▶ Material for this exercise:
_ _ _ _
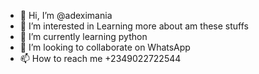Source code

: - 👋 Hi, I’m @adeximania
- 👀 I’m interested in Learning more about am these stuffs
- 🌱 I’m currently learning python 
- 💞️ I’m looking to collaborate on WhatsApp
- 📫 How to reach me +2349022722544

<!---
adeximania/adeximania is a ✨ special ✨ repository because its `README.md` (this file) appears on your GitHub profile.
You can click the Preview link to take a look at your changes.
--->

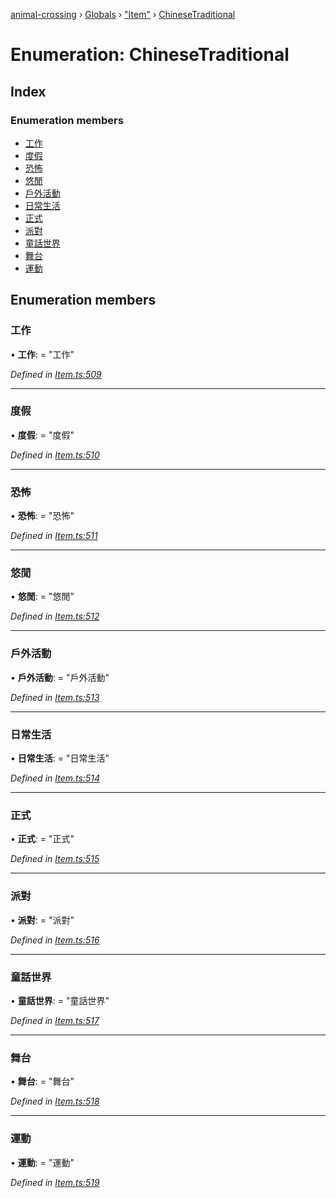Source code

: [animal-crossing](../README.md) › [Globals](../globals.md) › ["Item"](../modules/_item_.md) › [ChineseTraditional](_item_.chinesetraditional.md)

# Enumeration: ChineseTraditional

## Index

### Enumeration members

* [工作](_item_.chinesetraditional.md#工作)
* [度假](_item_.chinesetraditional.md#度假)
* [恐怖](_item_.chinesetraditional.md#恐怖)
* [悠閒](_item_.chinesetraditional.md#悠閒)
* [戶外活動](_item_.chinesetraditional.md#戶外活動)
* [日常生活](_item_.chinesetraditional.md#日常生活)
* [正式](_item_.chinesetraditional.md#正式)
* [派對](_item_.chinesetraditional.md#派對)
* [童話世界](_item_.chinesetraditional.md#童話世界)
* [舞台](_item_.chinesetraditional.md#舞台)
* [運動](_item_.chinesetraditional.md#運動)

## Enumeration members

###  工作

• **工作**: = "工作"

*Defined in [Item.ts:509](https://github.com/Norviah/animal-crossing/blob/ba83c61/module/types/Item.ts#L509)*

___

###  度假

• **度假**: = "度假"

*Defined in [Item.ts:510](https://github.com/Norviah/animal-crossing/blob/ba83c61/module/types/Item.ts#L510)*

___

###  恐怖

• **恐怖**: = "恐怖"

*Defined in [Item.ts:511](https://github.com/Norviah/animal-crossing/blob/ba83c61/module/types/Item.ts#L511)*

___

###  悠閒

• **悠閒**: = "悠閒"

*Defined in [Item.ts:512](https://github.com/Norviah/animal-crossing/blob/ba83c61/module/types/Item.ts#L512)*

___

###  戶外活動

• **戶外活動**: = "戶外活動"

*Defined in [Item.ts:513](https://github.com/Norviah/animal-crossing/blob/ba83c61/module/types/Item.ts#L513)*

___

###  日常生活

• **日常生活**: = "日常生活"

*Defined in [Item.ts:514](https://github.com/Norviah/animal-crossing/blob/ba83c61/module/types/Item.ts#L514)*

___

###  正式

• **正式**: = "正式"

*Defined in [Item.ts:515](https://github.com/Norviah/animal-crossing/blob/ba83c61/module/types/Item.ts#L515)*

___

###  派對

• **派對**: = "派對"

*Defined in [Item.ts:516](https://github.com/Norviah/animal-crossing/blob/ba83c61/module/types/Item.ts#L516)*

___

###  童話世界

• **童話世界**: = "童話世界"

*Defined in [Item.ts:517](https://github.com/Norviah/animal-crossing/blob/ba83c61/module/types/Item.ts#L517)*

___

###  舞台

• **舞台**: = "舞台"

*Defined in [Item.ts:518](https://github.com/Norviah/animal-crossing/blob/ba83c61/module/types/Item.ts#L518)*

___

###  運動

• **運動**: = "運動"

*Defined in [Item.ts:519](https://github.com/Norviah/animal-crossing/blob/ba83c61/module/types/Item.ts#L519)*
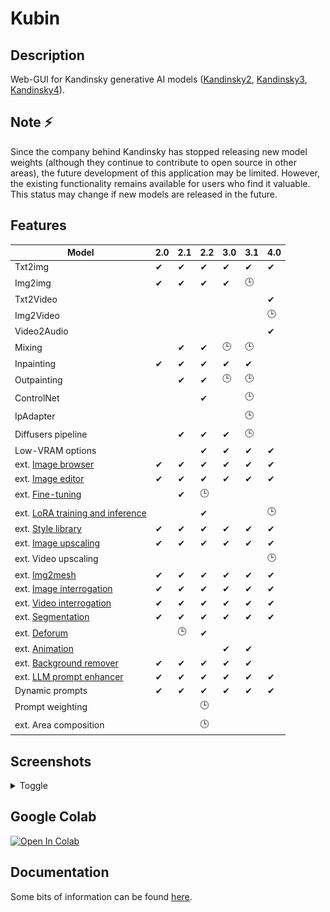 
# Kubin

## Description

Web-GUI for Kandinsky generative AI models ([Kandinsky2](https://github.com/ai-forever/Kandinsky-2/), [Kandinsky3](https://github.com/ai-forever/Kandinsky-3), [Kandinsky4](https://github.com/ai-forever/Kandinsky-4)).  


## Note ⚡

Since the company behind Kandinsky has stopped releasing new model weights (although they continue to contribute to open source in other areas), the future development of this application may be limited. However, the existing functionality remains available for users who find it valuable. This status may change if new models are released in the future. 

## Features

| Model                                                                                        | 2.0 | 2.1 | 2.2 |3.0  |3.1  |4.0  |
| -------------------------------------------------------------------------------------------- | --- | --- | --- | --- | --- | --- |
| Txt2img                                                                                      | ✔   | ✔  |  ✔  | ✔  | ✔  |  ✔  |
| Img2img                                                                                      | ✔   | ✔  |  ✔  | ✔  | 🕒 |      |
| Txt2Video                                                                                    |     |     |      |    |    | ✔    |
| Img2Video                                                                                    |     |     |      |    |    | 🕒   |
| Video2Audio                                                                                  |     |     |      |    |    | ✔   |
| Mixing                                                                                       |     | ✔  |  ✔  | 🕒 | 🕒 |       |
| Inpainting                                                                                   | ✔   | ✔  |  ✔  | ✔  | ✔  |      |
| Outpainting                                                                                  |     | ✔  |  ✔  | 🕒 | 🕒  |      |
| ControlNet                                                                                   |     |     |  ✔  |    | 🕒  |      |
| IpAdapter                                                                                    |     |     |      |    | 🕒 |      |
| Diffusers pipeline                                                                           |     | ✔  |  ✔  |  ✔ | 🕒  |      |
| Low-VRAM options                                                                             |     |     |  ✔  |  ✔ | ✔  |  ✔  |
| ext. [Image browser](https://github.com/seruva19/kubin-extensions#kd-image-browser)          | ✔   | ✔  |  ✔  |  ✔ | ✔  |  ✔   |
| ext. [Image editor](https://github.com/seruva19/kubin-extensions#kd-image-editor)            | ✔   | ✔  |  ✔  |  ✔ | ✔  |  ✔   |
| ext. [Fine-tuning](https://github.com/seruva19/kubin-extensions#kd-training)                 |     | ✔  |  🕒 |     |    |      |
| ext. [LoRA training and inference](https://github.com/seruva19/kubin-extensions#kd-training) |     |     |  ✔  |     |    |  🕒 |
| ext. [Style library](https://github.com/seruva19/kubin-extensions#kd-prompt-styles)          | ✔   | ✔  |  ✔  |  ✔ | ✔  |  ✔   |
| ext. [Image upscaling](https://github.com/seruva19/kubin-extensions#kd-upscaler)             | ✔   | ✔  |  ✔  |  ✔ | ✔  |  ✔   |
| ext. Video upscaling                                                                         |     |     |     |     |    |  🕒  |
| ext. [Img2mesh](https://github.com/seruva19/kubin-extensions#kd-mesh-gen)                    | ✔   | ✔  |  ✔  |  ✔ | ✔  |  ✔   |
| ext. [Image interrogation](https://github.com/seruva19/kubin-extensions#kd-interrogator)     | ✔   | ✔  |  ✔  |  ✔ | ✔  |   ✔  |
| ext. [Video interrogation](https://github.com/seruva19/kubin-extensions#kd-video-tools)      | ✔   | ✔  |  ✔  |  ✔ | ✔  |   ✔  |
| ext. [Segmentation](https://github.com/seruva19/kubin-extensions#kd-segmentation)            | ✔   | ✔  |  ✔  |  ✔ | ✔  |   ✔  |
| ext. [Deforum](https://github.com/seruva19/kubin-extensions#kd-animation)                    |     | 🕒  |  ✔  |    |    |      |
| ext. [Animation](https://github.com/seruva19/kubin-extensions#kd-video)                      |     |     |     |  ✔ |  ✔ |      |
| ext. [Background remover](https://github.com/seruva19/kubin-extensions#kd-bg-remover)        | ✔   | ✔  |  ✔  |  ✔ | ✔  |      |
| ext. [LLM prompt enhancer](https://github.com/seruva19/kubin-extensions#kd-llm-enhancer)     | ✔   | ✔  |  ✔  |  ✔ | ✔  |  ✔   |
| Dynamic prompts                                                                              | ✔   | ✔   | ✔  |  ✔ |  ✔ |  ✔  |   
| Prompt weighting                                                                             |     |     | 🕒  |    |     |      |
| ext. Area composition                                                                        |     |     | 🕒  |    |     |      |

## Screenshots

<details>
<summary>Toggle</summary>

### Kandinsky 2.0

![img](/sshots/screenshot_20.png)

### Kandinsky 2.1

![img](/sshots/screenshot_21.png)

### Kandinsky 2.2

![img](/sshots/screenshot_22.png)

### Kandinsky 3.0

![img](/sshots/screenshot_30.png)

### Kandinsky 3.1

![img](/sshots/screenshot_31.png)

### Kandinsky 4.0

![img](/sshots/screenshot_40.gif)

</details>

## Google Colab

[![Open In Colab](https://colab.research.google.com/assets/colab-badge.svg)](https://colab.research.google.com/drive/1lx4lQS61hYb02BSoAoJUAVwPr7PhhkJt)
<br>

## Documentation

Some bits of information can be found [here](https://github.com/seruva19/kubin/blob/main/DOCS.md).

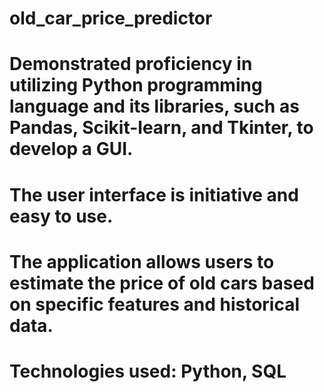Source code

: # old_car_price_predictor
# Demonstrated proficiency in utilizing Python programming language and its libraries, such as Pandas, Scikit-learn, and Tkinter, to develop a GUI.
# The user interface is initiative and easy to use.
# The application allows users to estimate the price of old cars based on specific features and historical data.
# Technologies used: Python, SQL
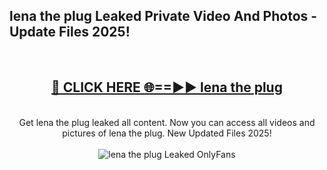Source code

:<h2>lena the plug Leaked Private Video And Photos - Update Files 2025!</h2>
<br>
<div align="center">
<h2><a href="https://top-ai-tools.click/QrbHav" rel="nofollow">🔴 CLICK HERE 🌐==►► lena the plug</a></h2>
<br>
Get lena the plug leaked all content. Now you can access all videos and pictures of lena the plug. New Updated Files 2025!
<br>
<br>
<a href="https://top-ai-tools.click/QrbHav" rel="nofollow" data-target="animated-image.originalLink"><img src="https://i.ibb.co.com/WyWwxjT/player-gif2.gif" alt="lena the plug Leaked  OnlyFans" style="max-width: 100%; display: inline-block;" data-target="animated-image.originalImage"></a>
</div>
<br>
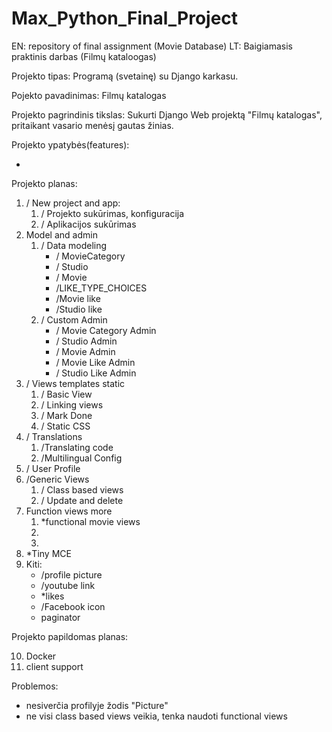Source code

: # Max_Python_Final_Project
EN: repository of final assignment (Movie Database) 
LT: Baigiamasis praktinis darbas (Filmų kataloogas)

Projekto tipas: Programą (svetainę) su Django karkasu.

Pojekto pavadinimas: Filmų katalogas

Projekto pagrindinis tikslas: Sukurti Django Web projektą "Filmų katalogas", pritaikant vasario menėsį gautas žinias. 

Projekto ypatybės(features):

* 

Projekto planas:

1) \/ New project and app:
    1) \/ Projekto sukūrimas, konfiguracija
    2) \/ Aplikacijos sukūrimas
2) Model and admin
    1) \/ Data modeling
        * \/ MovieCategory
        * \/ Studio
        * \/ Movie
        * \/LIKE_TYPE_CHOICES 
        * \/Movie like
        * \/Studio like
    2) \/ Custom Admin
        * \/ Movie Category Admin
        * \/ Studio Admin
        * \/ Movie Admin
        * \/ Movie Like Admin
        * \/ Studio Like Admin
3) \/ Views templates static
    1) \/ Basic View
    2) \/ Linking views 
    3) \/ Mark Done
    4) \/ Static CSS
4) \/ Translations
    1) \/Translating code
    2) \/Multilingual Config
5) \/ User Profile
6) \/Generic Views
    1) \/ Class based views
    2) \/ Update and delete
7) Function views more
    1) *functional movie views
    2)
    3)
8) *Tiny MCE 
9) Kiti: 
    * \/profile picture 
    * \/youtube link
    * *likes 
    * \/Facebook icon
    * paginator

Projekto papildomas planas:

10) Docker
11) client support

Problemos:

* nesiverčia profilyje žodis "Picture"
* ne visi class based views veikia, tenka naudoti functional views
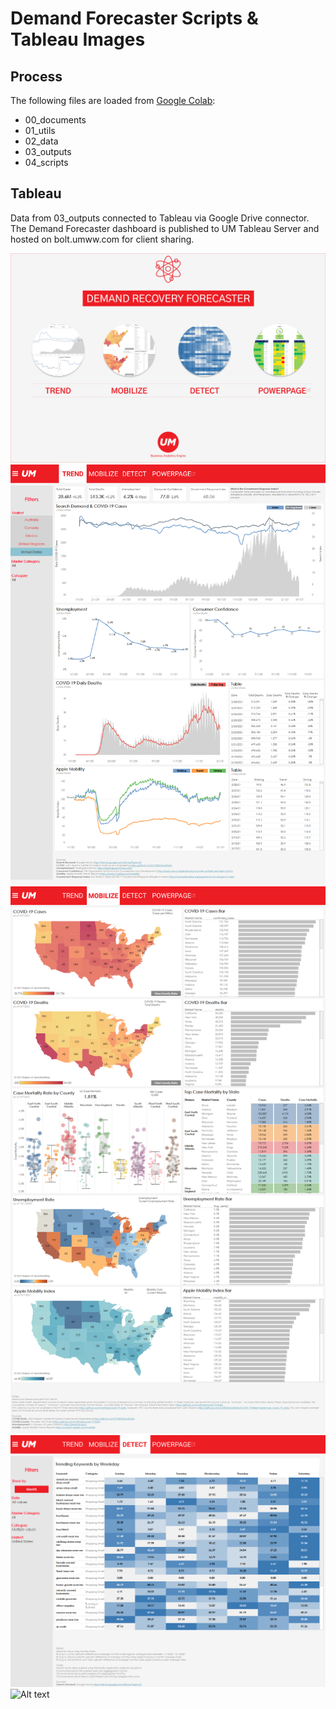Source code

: # Demand Forecaster Scripts & Tableau Images
## Process
The following files are loaded from [Google Colab](https://colab.research.google.com/notebooks/intro.ipynb):
- 00_documents
- 01_utils
- 02_data
- 03_outputs
- 04_scripts

## Tableau
Data from 03_outputs connected to Tableau via Google Drive connector. <br>
The Demand Forecaster dashboard is published to UM Tableau Server and hosted on bolt.umww.com for client sharing.

![Alt text](/DemandForecaster/images/home.png?raw=true "Home Page")
![Alt text](/DemandForecaster/images/trendspotter.png?raw=true "Trend")
![Alt text](/DemandForecaster/images/mobilize.png?raw=true "Mobilize")
![Alt text](/DemandForecaster/images/detect_weekday.png?raw=true "Detect")
![Alt text](/DemandForecaster/images/.png?raw=true "Detect")
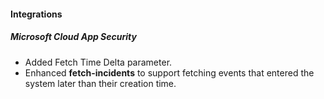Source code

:
#### Integrations
##### Microsoft Cloud App Security
- Added Fetch Time Delta parameter.
- Enhanced **fetch-incidents** to support fetching events that entered the system later than their creation time.
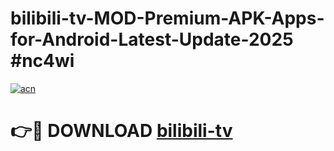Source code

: # bilibili-tv-MOD-Premium-APK-Apps-for-Android-Latest-Update-2025 #nc4wi

[![acn](https://github.com/user-attachments/assets/0f9c940e-d8b0-45ae-aac7-cd30a18b3e1c)](https://app.mediaupload.pro?title=bilibili-tv&ref=07M)

# 👉🔴 DOWNLOAD [bilibili-tv](https://app.mediaupload.pro?title=bilibili-tv&ref=07M)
_ _ _ _
Note how many lines in the listing above contain the word "more" and give only that number.

2